Does anyone use or know about the use of 303 Aerospace Protectant as a fly line dressing?


----------



## mikedeleon (Aug 9, 2010)

Fly line dressing to me in general is a gimmick. I used to use it a bunch but honestly never saw any advantage. Just wipe your lines down if dirty, or soak in warm water with a mild soap, and dry with a clean rag.
I guess it can't hurt, but to me it is an un necessary step.


----------



## noise.boy (Mar 7, 2012)

IMHO, I do like to apply a line dressing after a good cleaning. The line is slick afterwards just like when it's new. I haven't used 303 but I'll bet it's the same as some dressings. Just let it dry before spooling the line. I've had dressings pull the color from backing onto the line. 
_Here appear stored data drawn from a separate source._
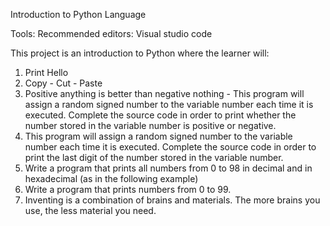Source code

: Introduction to Python Language

Tools:
Recommended editors: Visual studio code

This project is an introduction to Python where the learner will:

1. Print Hello
2. Copy - Cut - Paste
3. Positive anything is better than negative nothing - This program will assign a random signed number to the variable number each time it is executed. Complete the source code in order to print whether the number stored in the variable number is positive or negative.
4. This program will assign a random signed number to the variable number each time it is executed. Complete the source code in order to print the last digit of the number stored in the variable number.
5. Write a program that prints all numbers from 0 to 98 in decimal and in hexadecimal (as in the following example)
6. Write a program that prints numbers from 0 to 99.
7. Inventing is a combination of brains and materials. The more brains you use, the less material you need.
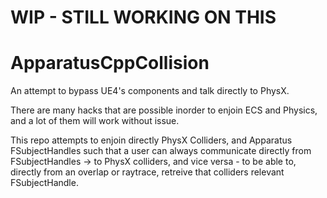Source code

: # WIP - STILL WORKING ON THIS 


# ApparatusCppCollision
An attempt to bypass UE4's components and talk directly to PhysX.

There are many hacks that are possible inorder to enjoin ECS and Physics, and a lot of them will work without issue.

This repo attempts to enjoin directly PhysX Colliders, and Apparatus FSubjectHandles such that a user can always communicate directly from FSubjectHandles -> to PhysX colliders, and vice versa - to be able to, directly from an overlap or raytrace, retreive that colliders relevant FSubjectHandle.
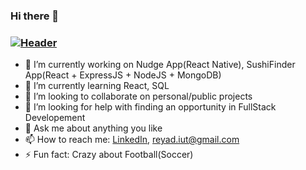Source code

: ### Hi there 👋
### [![Header](https://raw.githubusercontent.com/MartinHeinz/<OWNER>/<OWNER>/readme_header.png "Header")](https://some-url.dev/)
- 🔭 I’m currently working on Nudge App(React Native), SushiFinder App(React + ExpressJS + NodeJS + MongoDB)
- 🌱 I’m currently learning React, SQL
- 👯 I’m looking to collaborate on personal/public projects
- 🤔 I’m looking for help with finding an opportunity in FullStack Developement
- 💬 Ask me about anything you like
- 📫 How to reach me: [LinkedIn](https://www.linkedin.com/in/reyadmahmud/), [reyad.iut@gmail.com](reyad.iut@gmail.com)
- ⚡ Fun fact: Crazy about Football(Soccer)
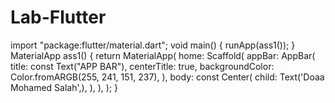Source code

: # Lab-Flutter
import "package:flutter/material.dart";
void main() {
  runApp(ass1()); 
}
MaterialApp ass1() {
  return MaterialApp(
    home: Scaffold(
      appBar: AppBar(
        title: const Text("APP BAR"),
        centerTitle: true,
        backgroundColor: Color.fromARGB(255, 241, 151, 237),
      ),
      body: const Center(
        child: Text('Doaa Mohamed Salah',),
      ),
    ), 
  );
}
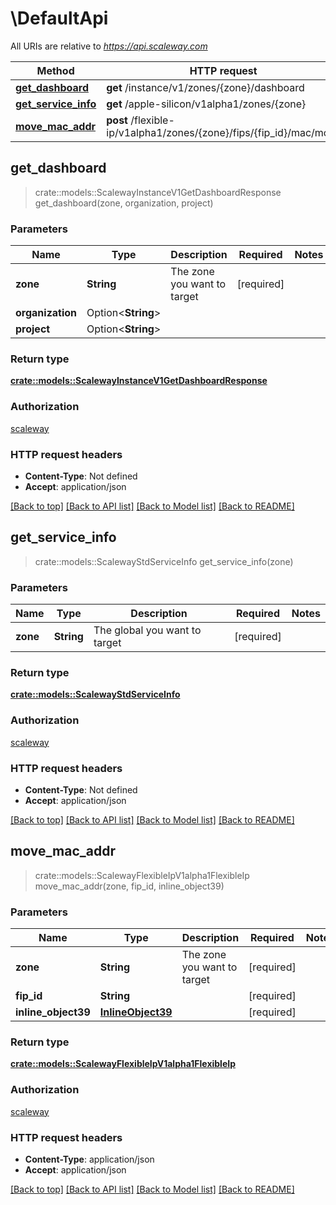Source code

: # \DefaultApi

All URIs are relative to *https://api.scaleway.com*

Method | HTTP request | Description
------------- | ------------- | -------------
[**get_dashboard**](DefaultApi.md#get_dashboard) | **get** /instance/v1/zones/{zone}/dashboard | 
[**get_service_info**](DefaultApi.md#get_service_info) | **get** /apple-silicon/v1alpha1/zones/{zone} | 
[**move_mac_addr**](DefaultApi.md#move_mac_addr) | **post** /flexible-ip/v1alpha1/zones/{zone}/fips/{fip_id}/mac/move | 



## get_dashboard

> crate::models::ScalewayInstanceV1GetDashboardResponse get_dashboard(zone, organization, project)


### Parameters


Name | Type | Description  | Required | Notes
------------- | ------------- | ------------- | ------------- | -------------
**zone** | **String** | The zone you want to target | [required] |
**organization** | Option<**String**> |  |  |
**project** | Option<**String**> |  |  |

### Return type

[**crate::models::ScalewayInstanceV1GetDashboardResponse**](scaleway.instance.v1.GetDashboardResponse.md)

### Authorization

[scaleway](../README.md#scaleway)

### HTTP request headers

- **Content-Type**: Not defined
- **Accept**: application/json

[[Back to top]](#) [[Back to API list]](../README.md#documentation-for-api-endpoints) [[Back to Model list]](../README.md#documentation-for-models) [[Back to README]](../README.md)


## get_service_info

> crate::models::ScalewayStdServiceInfo get_service_info(zone)


### Parameters


Name | Type | Description  | Required | Notes
------------- | ------------- | ------------- | ------------- | -------------
**zone** | **String** | The global you want to target | [required] |

### Return type

[**crate::models::ScalewayStdServiceInfo**](scaleway.std.ServiceInfo.md)

### Authorization

[scaleway](../README.md#scaleway)

### HTTP request headers

- **Content-Type**: Not defined
- **Accept**: application/json

[[Back to top]](#) [[Back to API list]](../README.md#documentation-for-api-endpoints) [[Back to Model list]](../README.md#documentation-for-models) [[Back to README]](../README.md)


## move_mac_addr

> crate::models::ScalewayFlexibleIpV1alpha1FlexibleIp move_mac_addr(zone, fip_id, inline_object39)


### Parameters


Name | Type | Description  | Required | Notes
------------- | ------------- | ------------- | ------------- | -------------
**zone** | **String** | The zone you want to target | [required] |
**fip_id** | **String** |  | [required] |
**inline_object39** | [**InlineObject39**](InlineObject39.md) |  | [required] |

### Return type

[**crate::models::ScalewayFlexibleIpV1alpha1FlexibleIp**](scaleway.flexible_ip.v1alpha1.FlexibleIP.md)

### Authorization

[scaleway](../README.md#scaleway)

### HTTP request headers

- **Content-Type**: application/json
- **Accept**: application/json

[[Back to top]](#) [[Back to API list]](../README.md#documentation-for-api-endpoints) [[Back to Model list]](../README.md#documentation-for-models) [[Back to README]](../README.md)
Sent from my iPad using Tapatalk HD


----------



## Coconut Groves (Nov 2, 2011)

While I agree that soap and water does the trick, I think all lines naturally lose their "slickness" over time due to a number of factors. The best dressing I've found is Zip Cast (http://www.zipcast.net/). It has teflon and does not attract dirt or grime. It is also great in a pinch where you are on the water and realize your line isn't casting good. Just wipe it down and you're good.

303 is good stuff and I've never tried it on fly lines. If it isn't grimy, it would also add UV protection to your line, which would help extend its life.


----------



## Stuart (May 21, 2004)

I've tried it. Pretty much I just rinse my lines good. Fly lines have come a long way.


----------